CONTAINS SPOILERS AND AN AIR OF GENERAL POINTLESSNESS
Yet another in the long, long line - a line that doesn't look like it's ending any time soon - of desperate rehashes of past hits by people who don't understand what made the original a hit in the first place, and miss the whole point of the original as a result. Rob Zombie's Halloween is only vaguely interesting when restaging scenes from John Carpenter's generally bloodless original; Marcus Nispel's version of The Texas Chain Saw Massacre has a filtered sheen at odds with the deranged, nightmarish action that the ragged look of Hooper's film captured, and Nispel's botched stab at Friday the 13th presented us with such a gallery of unlikeable machete fodder that the viewer was on Jason's side more or less from the start. In fact, they've just about run out of classic films to redo, and are working through the list of second-rate titles: why else do we need My Bloody Valentine, Prom Night and Sorority Row? And we've still got a remake of the despicable I Spit On Your Grave, of all things, to look forward to, reimagining gang rape and castration for the multiplex generation.
This week, though, we've got a shiny new version of A Nightmare On Elm Street, which fails not just as a telling of the Elm Street story but pretty well blows it as a horror film. Despite sticking fairly close to the original spine - Freddy kills the children of those who burned him to death in an act of vigilante justice, by stalking their dreams - and having a genuinely loathsome bogeyman in Jackie Earle Haley, it isn't even slightly scary and only by using the cheap horror tactics of crash-cut editing and having loud noises boom out of the soundtrack is it capable of making you jump. That isn't enough.
This version toys with two potentially interesting ideas but muffs both of them. The first is to run with the suggestion that Freddy Kruger was actually an innocent man who didn't do anything to the kids - but then ditches that and makes him a fully fledged paedophile rather than (just) the (mere) child murderer of Wes Craven's original. The second is to kill off the two people we've been led to believe would be the survivors (the glamourous blonde and the tough guy) - but this leaves a pair of secondary characters, a mousy brunette and a mumbling slacker, as our new leads and they're just not up to the task.

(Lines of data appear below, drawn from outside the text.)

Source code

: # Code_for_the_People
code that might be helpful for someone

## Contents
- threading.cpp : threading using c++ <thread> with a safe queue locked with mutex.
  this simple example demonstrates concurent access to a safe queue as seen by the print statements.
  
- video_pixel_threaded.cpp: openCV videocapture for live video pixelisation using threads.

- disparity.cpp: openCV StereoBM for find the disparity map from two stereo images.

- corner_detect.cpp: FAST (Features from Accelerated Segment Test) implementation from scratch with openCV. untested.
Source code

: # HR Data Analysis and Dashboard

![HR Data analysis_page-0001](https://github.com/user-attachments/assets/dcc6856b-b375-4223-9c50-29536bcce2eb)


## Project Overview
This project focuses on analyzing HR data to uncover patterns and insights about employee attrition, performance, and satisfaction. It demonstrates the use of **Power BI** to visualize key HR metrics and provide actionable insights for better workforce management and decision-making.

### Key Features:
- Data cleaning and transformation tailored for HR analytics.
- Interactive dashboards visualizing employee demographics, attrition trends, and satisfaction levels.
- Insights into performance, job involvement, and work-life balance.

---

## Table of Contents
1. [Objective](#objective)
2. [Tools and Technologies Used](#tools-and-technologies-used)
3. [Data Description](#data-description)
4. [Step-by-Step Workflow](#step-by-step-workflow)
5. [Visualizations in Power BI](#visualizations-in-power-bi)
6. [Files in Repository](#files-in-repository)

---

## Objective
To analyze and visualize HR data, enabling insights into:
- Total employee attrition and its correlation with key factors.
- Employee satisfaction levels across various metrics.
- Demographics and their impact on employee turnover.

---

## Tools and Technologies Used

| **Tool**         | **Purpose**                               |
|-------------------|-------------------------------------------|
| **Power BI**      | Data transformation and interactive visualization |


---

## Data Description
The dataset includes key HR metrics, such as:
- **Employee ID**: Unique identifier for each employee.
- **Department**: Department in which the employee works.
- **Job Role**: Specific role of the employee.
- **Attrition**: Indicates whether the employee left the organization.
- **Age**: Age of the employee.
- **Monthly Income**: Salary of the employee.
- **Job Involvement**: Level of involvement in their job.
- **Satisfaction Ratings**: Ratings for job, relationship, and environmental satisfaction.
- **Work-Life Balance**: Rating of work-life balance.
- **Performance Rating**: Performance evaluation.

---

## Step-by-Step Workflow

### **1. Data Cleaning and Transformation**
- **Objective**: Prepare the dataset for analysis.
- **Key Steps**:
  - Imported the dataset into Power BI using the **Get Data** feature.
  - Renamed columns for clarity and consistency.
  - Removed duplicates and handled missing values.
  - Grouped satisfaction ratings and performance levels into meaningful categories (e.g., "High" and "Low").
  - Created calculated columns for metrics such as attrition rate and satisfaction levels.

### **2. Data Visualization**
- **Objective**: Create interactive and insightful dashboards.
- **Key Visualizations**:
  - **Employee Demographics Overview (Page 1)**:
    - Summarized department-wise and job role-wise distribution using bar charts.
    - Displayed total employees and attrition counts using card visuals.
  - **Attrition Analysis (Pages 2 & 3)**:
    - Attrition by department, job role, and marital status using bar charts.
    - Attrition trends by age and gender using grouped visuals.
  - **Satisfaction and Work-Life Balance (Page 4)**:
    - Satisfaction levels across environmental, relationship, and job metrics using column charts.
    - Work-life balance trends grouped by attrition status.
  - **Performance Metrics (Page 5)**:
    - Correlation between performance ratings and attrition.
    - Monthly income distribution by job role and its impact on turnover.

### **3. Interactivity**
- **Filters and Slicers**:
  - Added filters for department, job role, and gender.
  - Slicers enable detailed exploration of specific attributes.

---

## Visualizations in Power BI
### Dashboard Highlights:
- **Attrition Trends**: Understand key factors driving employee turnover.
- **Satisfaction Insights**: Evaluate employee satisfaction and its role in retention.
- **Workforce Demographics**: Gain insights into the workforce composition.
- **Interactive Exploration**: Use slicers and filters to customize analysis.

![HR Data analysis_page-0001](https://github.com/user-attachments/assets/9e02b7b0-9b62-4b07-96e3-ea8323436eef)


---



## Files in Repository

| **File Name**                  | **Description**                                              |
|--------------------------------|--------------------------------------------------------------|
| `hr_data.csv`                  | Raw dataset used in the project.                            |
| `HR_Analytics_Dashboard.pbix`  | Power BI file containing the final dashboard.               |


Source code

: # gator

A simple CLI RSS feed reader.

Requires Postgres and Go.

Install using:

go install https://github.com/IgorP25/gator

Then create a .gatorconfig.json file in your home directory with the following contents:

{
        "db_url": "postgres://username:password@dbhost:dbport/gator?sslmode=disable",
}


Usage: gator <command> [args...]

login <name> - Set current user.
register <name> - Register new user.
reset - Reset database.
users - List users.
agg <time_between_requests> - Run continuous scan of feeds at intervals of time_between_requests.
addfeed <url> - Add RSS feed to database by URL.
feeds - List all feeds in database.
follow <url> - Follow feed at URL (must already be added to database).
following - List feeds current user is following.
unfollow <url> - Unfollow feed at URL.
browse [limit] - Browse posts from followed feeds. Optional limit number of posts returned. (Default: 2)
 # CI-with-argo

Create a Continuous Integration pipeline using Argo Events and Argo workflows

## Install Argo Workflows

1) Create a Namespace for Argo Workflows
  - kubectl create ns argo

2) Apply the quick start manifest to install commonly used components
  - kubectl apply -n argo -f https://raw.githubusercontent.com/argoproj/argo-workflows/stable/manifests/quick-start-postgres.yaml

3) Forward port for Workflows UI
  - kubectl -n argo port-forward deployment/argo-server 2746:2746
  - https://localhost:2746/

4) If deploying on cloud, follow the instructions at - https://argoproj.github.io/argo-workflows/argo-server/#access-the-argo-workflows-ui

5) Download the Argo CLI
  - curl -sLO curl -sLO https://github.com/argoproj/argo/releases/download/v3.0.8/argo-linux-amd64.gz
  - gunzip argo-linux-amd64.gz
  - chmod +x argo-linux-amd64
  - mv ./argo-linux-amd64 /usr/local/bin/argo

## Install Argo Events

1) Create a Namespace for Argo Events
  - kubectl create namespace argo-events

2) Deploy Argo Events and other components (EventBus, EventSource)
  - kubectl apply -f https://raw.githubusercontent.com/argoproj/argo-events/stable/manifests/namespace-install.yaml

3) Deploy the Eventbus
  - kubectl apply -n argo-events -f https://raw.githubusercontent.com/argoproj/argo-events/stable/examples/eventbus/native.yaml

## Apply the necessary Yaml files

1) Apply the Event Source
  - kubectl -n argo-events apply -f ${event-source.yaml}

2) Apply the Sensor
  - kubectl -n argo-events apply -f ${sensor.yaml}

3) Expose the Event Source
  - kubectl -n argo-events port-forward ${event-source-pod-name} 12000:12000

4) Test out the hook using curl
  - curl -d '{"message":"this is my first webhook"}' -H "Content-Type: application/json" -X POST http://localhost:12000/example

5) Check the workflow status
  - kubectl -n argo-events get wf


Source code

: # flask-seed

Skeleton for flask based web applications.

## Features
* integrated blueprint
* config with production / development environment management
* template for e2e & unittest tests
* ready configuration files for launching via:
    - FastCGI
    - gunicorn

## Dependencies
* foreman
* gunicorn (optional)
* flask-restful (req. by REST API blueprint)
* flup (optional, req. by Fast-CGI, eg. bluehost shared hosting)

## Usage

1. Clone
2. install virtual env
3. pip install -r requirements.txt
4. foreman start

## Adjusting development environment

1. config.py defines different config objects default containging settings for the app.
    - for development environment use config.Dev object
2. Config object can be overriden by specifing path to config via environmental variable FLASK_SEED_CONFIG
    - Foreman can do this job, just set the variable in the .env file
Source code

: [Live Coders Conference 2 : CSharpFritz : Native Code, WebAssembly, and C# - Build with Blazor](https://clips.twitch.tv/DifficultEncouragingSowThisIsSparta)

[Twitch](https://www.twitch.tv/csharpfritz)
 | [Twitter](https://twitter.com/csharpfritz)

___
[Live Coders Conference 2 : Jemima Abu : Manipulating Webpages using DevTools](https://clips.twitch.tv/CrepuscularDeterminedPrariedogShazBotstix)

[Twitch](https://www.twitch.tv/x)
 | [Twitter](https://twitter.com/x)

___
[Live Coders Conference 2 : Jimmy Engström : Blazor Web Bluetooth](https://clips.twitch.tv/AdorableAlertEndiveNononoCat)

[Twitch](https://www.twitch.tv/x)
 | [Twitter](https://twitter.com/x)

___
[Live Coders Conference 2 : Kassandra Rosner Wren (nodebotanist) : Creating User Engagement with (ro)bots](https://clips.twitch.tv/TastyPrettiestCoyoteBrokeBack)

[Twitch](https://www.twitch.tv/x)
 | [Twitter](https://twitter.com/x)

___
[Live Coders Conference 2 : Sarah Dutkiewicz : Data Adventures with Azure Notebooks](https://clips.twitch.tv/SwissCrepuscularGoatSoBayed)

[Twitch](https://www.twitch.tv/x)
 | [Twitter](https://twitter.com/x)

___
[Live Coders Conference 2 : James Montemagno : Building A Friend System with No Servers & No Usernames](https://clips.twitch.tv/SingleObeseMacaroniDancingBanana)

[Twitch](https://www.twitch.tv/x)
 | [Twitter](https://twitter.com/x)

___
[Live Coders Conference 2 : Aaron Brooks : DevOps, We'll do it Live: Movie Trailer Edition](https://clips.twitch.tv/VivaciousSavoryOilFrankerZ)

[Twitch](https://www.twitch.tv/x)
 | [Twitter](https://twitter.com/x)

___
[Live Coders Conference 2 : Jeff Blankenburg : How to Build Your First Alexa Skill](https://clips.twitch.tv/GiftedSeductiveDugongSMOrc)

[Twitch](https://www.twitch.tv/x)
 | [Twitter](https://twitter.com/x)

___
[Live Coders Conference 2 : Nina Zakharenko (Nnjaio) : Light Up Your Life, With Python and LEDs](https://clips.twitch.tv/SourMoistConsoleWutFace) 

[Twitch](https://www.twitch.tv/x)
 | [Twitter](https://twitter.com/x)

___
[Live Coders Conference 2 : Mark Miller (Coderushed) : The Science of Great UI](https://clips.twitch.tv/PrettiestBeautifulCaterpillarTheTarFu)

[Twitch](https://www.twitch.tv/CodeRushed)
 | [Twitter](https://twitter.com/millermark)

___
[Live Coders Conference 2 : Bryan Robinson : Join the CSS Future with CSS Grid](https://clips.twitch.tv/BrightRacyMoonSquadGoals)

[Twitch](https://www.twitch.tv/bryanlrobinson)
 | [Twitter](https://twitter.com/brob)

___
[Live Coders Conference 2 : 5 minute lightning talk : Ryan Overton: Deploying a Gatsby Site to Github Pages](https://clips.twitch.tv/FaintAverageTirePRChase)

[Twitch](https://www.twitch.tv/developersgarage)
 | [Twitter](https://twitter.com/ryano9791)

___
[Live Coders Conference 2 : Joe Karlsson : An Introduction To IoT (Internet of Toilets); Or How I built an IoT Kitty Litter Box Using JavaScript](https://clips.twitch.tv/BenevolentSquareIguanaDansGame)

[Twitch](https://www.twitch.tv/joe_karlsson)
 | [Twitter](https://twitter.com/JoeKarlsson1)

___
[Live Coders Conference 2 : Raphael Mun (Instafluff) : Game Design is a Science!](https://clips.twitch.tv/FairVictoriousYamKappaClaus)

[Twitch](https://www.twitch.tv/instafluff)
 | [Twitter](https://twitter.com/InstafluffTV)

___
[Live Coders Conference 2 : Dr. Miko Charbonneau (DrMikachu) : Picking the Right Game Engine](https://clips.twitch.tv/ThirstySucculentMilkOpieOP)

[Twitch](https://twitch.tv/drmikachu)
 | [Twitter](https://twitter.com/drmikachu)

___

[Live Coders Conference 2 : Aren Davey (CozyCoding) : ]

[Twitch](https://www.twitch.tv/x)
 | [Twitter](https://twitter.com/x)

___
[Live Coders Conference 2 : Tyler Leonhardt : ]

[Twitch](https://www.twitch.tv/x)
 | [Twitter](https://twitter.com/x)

The other problem is that it wants to be a straight horror movie but it also wants to pay homage to the Craven original. So they have to restage the key moments such as the heroine in the bath with Freddy's glove coming out of the water between her knees, but the scene has been shoehorned in where it doesn't belong - at this point she deliberately goes to sleep despite knowing what could happen. They have the stretchy wall effect where the shape of Freddy looms out of the bedroom wall over the girl's bed - but why? They briefly incorporate the Charles Bernstein theme right at the start (over the studio logos), and the "one-two" nursey rhyme, but the rest of the music score is the usual ambient sound design with solo vocal wailing and thudding rock songs.
And at the end you come out of it wondering why they bothered. It's not as if they ever had a hope of topping the original (and if they didn't want to be compared to it, maybe they should have made something of their own) and they haven't actually come up with something interesting on its own terms. It's just another disposable, pointless horror movie that can only really work for people who've never seen the Wes Craven film. Largely missable.